ACTIVITY:
From the entries below, return only the lines starting at the one that contains "- ***testpriority***: Test" and ending at the one that contains "[1] extern void", exactly as they stand.

Collected data:

<<<<

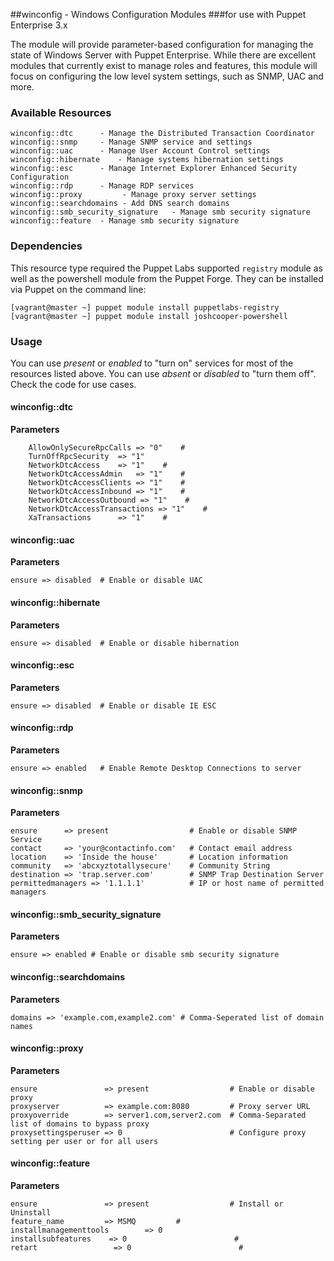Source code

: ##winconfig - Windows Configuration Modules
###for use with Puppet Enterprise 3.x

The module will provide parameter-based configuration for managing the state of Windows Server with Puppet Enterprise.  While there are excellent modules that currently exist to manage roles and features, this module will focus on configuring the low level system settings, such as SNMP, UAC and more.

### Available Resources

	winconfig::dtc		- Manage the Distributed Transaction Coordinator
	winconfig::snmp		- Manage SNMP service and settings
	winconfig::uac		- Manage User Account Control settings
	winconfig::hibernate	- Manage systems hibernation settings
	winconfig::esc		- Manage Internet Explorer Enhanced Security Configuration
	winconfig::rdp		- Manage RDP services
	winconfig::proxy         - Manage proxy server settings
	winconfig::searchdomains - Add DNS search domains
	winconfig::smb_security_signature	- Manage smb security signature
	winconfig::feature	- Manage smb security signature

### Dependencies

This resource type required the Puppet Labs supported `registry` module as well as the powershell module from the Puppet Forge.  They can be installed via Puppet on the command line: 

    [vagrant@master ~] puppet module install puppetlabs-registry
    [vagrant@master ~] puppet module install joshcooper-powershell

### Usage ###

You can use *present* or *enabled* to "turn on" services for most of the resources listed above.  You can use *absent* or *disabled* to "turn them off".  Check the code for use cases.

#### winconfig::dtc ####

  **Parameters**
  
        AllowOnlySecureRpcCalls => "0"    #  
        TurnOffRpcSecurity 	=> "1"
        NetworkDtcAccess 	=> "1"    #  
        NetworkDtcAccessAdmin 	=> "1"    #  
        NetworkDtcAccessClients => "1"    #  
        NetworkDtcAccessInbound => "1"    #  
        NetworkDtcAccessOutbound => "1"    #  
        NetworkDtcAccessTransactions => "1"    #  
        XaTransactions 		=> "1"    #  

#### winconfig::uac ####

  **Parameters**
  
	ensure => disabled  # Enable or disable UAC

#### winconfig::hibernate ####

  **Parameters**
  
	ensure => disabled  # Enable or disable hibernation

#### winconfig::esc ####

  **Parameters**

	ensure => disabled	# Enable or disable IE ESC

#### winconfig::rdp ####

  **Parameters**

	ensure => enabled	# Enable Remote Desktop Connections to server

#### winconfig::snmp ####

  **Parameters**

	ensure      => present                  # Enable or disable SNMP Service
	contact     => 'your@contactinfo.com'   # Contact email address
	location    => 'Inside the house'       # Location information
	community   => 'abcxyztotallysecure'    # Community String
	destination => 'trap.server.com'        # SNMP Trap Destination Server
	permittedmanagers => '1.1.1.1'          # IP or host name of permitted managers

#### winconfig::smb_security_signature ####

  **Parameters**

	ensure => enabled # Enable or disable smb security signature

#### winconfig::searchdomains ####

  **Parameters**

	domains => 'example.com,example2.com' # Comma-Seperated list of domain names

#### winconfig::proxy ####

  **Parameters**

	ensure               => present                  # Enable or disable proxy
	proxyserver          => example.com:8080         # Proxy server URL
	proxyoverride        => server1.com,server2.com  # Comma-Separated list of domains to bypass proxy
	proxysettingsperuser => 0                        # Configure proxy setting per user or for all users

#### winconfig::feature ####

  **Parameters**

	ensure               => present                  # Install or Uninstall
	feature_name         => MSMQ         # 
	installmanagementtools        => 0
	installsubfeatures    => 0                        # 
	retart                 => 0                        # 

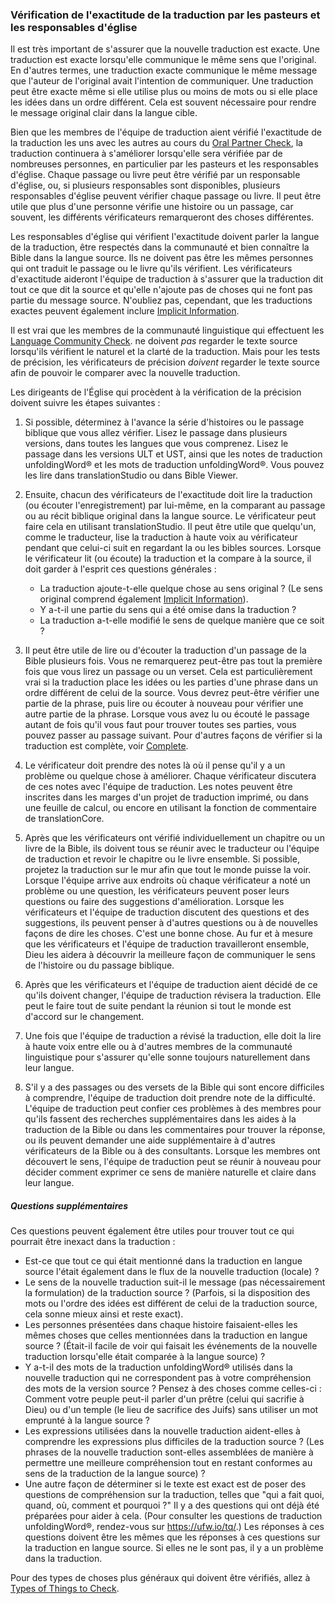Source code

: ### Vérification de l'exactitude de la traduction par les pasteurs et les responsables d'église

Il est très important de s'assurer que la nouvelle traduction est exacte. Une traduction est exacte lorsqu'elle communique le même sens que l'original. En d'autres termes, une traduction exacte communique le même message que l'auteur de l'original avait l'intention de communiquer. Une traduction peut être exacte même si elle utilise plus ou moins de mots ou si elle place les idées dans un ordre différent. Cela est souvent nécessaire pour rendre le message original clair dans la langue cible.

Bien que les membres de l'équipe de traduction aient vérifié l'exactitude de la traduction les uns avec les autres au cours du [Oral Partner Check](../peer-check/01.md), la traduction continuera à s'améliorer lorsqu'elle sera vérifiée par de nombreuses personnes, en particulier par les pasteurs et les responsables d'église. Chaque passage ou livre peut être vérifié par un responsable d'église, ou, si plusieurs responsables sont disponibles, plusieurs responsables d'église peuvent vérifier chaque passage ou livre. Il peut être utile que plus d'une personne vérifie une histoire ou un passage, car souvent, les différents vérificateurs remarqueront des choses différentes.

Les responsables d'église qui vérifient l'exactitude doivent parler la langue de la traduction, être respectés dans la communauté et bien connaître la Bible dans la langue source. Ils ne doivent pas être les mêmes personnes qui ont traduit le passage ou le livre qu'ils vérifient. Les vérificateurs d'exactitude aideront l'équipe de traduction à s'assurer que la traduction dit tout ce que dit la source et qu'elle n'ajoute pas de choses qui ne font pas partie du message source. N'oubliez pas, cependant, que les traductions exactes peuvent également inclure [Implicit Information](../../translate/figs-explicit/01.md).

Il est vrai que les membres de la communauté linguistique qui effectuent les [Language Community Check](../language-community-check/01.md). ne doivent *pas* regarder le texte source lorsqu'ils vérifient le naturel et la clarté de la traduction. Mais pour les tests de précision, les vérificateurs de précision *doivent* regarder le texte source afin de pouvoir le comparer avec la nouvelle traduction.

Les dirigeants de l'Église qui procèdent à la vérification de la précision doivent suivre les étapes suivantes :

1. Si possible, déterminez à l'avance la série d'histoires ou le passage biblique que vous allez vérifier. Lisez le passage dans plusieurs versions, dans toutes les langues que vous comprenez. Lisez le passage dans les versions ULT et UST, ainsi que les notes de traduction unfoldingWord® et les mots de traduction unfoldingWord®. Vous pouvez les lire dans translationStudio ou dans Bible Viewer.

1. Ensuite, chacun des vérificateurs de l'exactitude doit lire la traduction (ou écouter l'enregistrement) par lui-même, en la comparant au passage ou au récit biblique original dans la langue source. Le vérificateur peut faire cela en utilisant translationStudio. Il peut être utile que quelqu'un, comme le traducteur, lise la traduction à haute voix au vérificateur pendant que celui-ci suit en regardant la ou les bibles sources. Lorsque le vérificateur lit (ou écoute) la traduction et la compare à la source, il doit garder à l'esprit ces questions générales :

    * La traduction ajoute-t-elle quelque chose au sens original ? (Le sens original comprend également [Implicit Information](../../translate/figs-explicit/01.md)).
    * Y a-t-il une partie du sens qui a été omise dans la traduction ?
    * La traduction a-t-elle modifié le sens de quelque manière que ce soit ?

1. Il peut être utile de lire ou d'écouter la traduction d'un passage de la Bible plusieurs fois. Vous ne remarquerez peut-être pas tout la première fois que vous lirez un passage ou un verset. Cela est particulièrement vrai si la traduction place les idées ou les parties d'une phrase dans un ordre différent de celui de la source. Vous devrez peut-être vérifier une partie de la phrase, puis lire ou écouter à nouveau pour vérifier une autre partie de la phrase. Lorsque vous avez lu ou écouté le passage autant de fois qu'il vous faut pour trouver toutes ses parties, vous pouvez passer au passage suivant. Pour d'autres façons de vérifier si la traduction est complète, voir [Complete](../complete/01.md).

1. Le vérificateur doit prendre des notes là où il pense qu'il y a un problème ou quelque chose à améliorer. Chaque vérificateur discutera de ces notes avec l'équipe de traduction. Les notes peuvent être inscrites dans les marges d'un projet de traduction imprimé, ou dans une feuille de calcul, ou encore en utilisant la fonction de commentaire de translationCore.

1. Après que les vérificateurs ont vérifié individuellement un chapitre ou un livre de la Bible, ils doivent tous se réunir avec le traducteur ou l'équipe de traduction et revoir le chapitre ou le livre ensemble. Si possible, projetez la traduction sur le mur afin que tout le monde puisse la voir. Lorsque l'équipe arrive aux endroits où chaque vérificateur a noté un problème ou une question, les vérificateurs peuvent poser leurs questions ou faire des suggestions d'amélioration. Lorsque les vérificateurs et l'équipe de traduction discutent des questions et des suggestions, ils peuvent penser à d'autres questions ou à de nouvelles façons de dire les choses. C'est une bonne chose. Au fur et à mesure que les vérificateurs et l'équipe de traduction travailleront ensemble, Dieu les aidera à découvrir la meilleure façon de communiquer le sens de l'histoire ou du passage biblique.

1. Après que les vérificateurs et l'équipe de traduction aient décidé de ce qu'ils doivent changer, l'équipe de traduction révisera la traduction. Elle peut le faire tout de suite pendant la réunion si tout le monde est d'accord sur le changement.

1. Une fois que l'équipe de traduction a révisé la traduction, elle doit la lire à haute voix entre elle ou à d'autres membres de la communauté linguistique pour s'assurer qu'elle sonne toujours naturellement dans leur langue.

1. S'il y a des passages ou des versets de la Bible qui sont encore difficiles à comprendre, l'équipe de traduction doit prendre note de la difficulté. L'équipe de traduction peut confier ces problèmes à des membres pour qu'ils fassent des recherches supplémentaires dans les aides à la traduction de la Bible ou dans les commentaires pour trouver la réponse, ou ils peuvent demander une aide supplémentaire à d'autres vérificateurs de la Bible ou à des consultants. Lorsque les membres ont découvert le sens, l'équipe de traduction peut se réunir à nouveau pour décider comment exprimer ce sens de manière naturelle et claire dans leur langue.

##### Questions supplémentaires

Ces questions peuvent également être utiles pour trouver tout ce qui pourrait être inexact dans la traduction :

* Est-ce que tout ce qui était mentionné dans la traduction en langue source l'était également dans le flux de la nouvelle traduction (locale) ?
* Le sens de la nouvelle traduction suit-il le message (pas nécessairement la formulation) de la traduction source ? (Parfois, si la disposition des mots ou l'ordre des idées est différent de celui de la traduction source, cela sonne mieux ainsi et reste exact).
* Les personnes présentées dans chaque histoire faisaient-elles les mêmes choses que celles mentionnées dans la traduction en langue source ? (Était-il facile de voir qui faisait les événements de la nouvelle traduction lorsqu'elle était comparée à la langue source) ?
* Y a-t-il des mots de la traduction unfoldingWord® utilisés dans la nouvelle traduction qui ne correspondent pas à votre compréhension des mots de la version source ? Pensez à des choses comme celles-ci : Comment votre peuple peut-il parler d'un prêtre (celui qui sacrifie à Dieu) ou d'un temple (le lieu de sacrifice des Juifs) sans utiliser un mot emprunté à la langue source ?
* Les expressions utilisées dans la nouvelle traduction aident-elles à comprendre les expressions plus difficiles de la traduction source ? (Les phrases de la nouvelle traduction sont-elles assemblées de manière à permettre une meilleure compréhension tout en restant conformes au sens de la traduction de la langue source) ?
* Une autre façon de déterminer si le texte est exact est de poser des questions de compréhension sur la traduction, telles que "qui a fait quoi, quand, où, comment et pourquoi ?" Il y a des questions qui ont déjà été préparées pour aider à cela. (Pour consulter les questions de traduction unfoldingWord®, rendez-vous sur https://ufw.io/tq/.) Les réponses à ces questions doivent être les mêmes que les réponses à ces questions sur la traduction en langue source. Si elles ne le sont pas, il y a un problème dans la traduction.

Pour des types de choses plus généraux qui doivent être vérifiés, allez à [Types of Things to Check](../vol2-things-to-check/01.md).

>>>>
<<<<

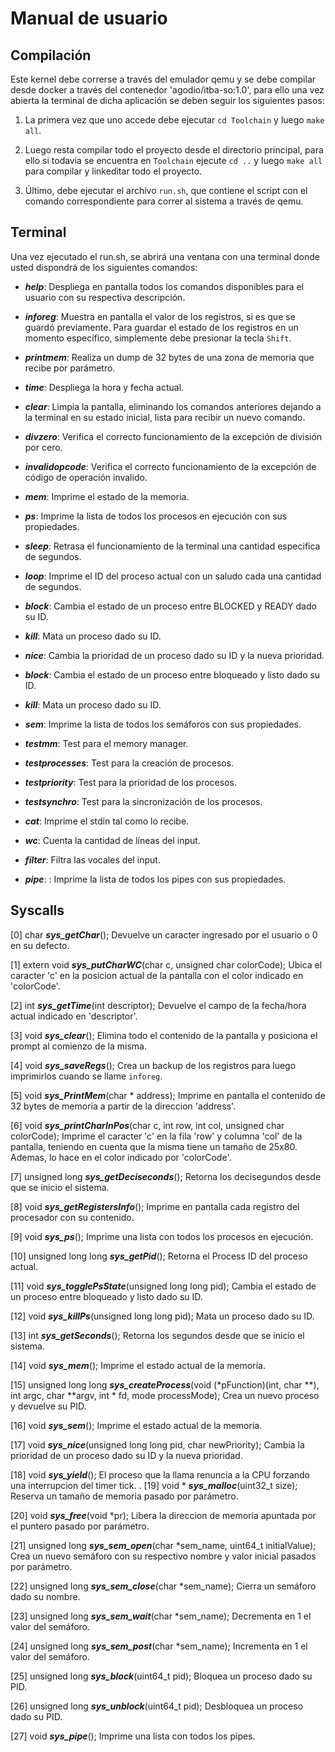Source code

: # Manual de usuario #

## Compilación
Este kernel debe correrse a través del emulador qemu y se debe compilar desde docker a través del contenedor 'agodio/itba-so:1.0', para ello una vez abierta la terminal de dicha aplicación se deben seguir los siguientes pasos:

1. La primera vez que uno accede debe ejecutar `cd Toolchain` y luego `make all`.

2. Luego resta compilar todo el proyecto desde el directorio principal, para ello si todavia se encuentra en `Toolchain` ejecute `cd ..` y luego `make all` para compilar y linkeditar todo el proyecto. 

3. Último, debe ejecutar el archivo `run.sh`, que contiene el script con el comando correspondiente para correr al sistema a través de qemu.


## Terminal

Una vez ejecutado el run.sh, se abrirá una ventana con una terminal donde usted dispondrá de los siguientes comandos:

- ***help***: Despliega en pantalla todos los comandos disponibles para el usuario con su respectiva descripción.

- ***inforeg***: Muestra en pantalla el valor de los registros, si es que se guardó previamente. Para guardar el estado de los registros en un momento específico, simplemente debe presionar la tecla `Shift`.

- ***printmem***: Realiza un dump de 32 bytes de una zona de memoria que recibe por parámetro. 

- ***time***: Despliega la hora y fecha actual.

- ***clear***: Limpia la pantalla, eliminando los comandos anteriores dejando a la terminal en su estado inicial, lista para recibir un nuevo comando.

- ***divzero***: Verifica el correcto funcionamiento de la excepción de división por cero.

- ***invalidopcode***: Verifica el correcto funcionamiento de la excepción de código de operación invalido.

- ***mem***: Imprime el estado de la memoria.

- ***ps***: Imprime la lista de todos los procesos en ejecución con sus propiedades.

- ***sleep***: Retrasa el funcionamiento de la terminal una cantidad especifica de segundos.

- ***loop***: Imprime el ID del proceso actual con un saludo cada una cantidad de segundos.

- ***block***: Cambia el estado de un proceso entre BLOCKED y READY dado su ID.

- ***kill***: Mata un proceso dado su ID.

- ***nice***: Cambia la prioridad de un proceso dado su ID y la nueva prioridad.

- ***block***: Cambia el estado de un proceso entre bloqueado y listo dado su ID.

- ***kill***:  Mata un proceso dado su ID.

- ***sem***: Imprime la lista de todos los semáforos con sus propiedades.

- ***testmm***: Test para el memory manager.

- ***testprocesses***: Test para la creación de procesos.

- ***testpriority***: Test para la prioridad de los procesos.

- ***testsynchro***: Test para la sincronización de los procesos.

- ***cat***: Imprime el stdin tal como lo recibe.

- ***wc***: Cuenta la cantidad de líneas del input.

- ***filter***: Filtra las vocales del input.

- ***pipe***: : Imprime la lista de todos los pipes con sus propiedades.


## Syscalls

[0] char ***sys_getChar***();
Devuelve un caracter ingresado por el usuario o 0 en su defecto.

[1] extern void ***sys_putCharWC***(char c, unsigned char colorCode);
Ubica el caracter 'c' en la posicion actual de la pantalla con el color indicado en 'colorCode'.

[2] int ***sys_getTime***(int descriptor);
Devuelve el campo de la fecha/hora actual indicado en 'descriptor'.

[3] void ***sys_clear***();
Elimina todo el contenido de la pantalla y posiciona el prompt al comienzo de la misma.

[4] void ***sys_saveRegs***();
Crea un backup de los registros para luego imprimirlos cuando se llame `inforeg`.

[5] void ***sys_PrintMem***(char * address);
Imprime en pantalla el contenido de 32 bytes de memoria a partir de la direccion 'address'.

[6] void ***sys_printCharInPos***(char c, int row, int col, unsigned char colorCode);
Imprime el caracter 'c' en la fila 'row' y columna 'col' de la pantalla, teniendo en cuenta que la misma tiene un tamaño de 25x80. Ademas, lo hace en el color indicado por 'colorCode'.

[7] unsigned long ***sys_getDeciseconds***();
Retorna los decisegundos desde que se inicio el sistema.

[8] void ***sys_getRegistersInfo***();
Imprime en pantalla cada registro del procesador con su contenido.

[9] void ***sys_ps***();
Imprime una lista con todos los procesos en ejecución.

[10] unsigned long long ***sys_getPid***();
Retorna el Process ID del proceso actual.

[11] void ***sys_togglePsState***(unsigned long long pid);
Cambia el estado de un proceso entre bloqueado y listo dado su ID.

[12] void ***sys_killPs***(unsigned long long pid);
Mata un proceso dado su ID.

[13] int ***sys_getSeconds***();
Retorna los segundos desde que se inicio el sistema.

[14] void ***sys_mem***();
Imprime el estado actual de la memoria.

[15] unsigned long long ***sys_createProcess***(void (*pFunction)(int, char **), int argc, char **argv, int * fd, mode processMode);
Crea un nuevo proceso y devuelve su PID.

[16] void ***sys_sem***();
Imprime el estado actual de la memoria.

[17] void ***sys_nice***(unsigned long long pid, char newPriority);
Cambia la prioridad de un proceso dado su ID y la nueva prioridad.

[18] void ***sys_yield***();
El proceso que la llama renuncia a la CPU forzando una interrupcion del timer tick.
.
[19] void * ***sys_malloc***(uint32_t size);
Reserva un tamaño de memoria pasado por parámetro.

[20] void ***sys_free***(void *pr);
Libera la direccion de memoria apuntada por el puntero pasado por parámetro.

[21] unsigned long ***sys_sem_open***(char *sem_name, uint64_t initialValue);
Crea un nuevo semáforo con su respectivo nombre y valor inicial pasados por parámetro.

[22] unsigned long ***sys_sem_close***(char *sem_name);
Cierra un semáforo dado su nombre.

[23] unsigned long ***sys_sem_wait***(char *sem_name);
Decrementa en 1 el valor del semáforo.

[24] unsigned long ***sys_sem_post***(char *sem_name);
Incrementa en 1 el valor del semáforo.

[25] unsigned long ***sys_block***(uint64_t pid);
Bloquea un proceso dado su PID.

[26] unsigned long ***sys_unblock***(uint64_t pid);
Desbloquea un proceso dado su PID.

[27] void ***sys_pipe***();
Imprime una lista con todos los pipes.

>>>>

EXERCISE SOLUTION:
- ***testpriority***: Test para la prioridad de los procesos.

- ***testsynchro***: Test para la sincronización de los procesos.

- ***cat***: Imprime el stdin tal como lo recibe.

- ***wc***: Cuenta la cantidad de líneas del input.

- ***filter***: Filtra las vocales del input.

- ***pipe***: : Imprime la lista de todos los pipes con sus propiedades.


## Syscalls

[0] char ***sys_getChar***();
Devuelve un caracter ingresado por el usuario o 0 en su defecto.

[1] extern void ***sys_putCharWC***(char c, unsigned char colorCode);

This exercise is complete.